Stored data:
===

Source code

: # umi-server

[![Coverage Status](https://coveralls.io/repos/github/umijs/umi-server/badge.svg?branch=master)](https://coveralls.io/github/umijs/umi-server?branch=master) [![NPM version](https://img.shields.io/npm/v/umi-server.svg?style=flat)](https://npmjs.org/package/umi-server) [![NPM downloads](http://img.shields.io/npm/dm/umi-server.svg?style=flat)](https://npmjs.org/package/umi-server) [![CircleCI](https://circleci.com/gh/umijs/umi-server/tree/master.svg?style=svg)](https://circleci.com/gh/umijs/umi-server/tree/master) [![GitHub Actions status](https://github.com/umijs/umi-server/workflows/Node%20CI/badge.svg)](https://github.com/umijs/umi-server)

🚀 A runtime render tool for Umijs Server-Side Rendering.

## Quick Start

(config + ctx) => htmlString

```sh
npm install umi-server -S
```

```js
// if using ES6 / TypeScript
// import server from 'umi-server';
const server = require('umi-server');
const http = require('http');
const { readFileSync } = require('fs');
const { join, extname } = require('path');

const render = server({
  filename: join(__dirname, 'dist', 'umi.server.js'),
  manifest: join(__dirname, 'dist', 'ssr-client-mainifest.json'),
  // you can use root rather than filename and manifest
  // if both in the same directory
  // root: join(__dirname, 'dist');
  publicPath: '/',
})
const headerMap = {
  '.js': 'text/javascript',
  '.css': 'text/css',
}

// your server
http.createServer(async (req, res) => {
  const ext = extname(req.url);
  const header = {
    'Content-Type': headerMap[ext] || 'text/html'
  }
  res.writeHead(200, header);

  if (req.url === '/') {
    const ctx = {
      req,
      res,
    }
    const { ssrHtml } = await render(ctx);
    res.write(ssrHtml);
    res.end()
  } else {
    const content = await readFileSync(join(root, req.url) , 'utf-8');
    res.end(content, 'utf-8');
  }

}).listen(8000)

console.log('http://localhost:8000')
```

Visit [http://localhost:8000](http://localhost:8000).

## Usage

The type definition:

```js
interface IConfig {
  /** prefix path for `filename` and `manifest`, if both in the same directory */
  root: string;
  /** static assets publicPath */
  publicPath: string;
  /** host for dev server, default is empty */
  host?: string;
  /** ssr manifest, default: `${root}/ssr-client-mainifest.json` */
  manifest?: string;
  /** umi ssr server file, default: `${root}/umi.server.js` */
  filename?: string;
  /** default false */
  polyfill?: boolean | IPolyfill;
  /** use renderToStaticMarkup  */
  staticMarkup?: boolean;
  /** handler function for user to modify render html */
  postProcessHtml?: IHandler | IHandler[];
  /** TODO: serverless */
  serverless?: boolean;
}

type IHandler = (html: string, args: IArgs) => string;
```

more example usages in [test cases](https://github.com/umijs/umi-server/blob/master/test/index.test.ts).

===

Among the records above, find each line holding the string "require" and pull it out.

const server = require('umi-server');
const http = require('http');
const { readFileSync } = require('fs');
const { join, extname } = require('path');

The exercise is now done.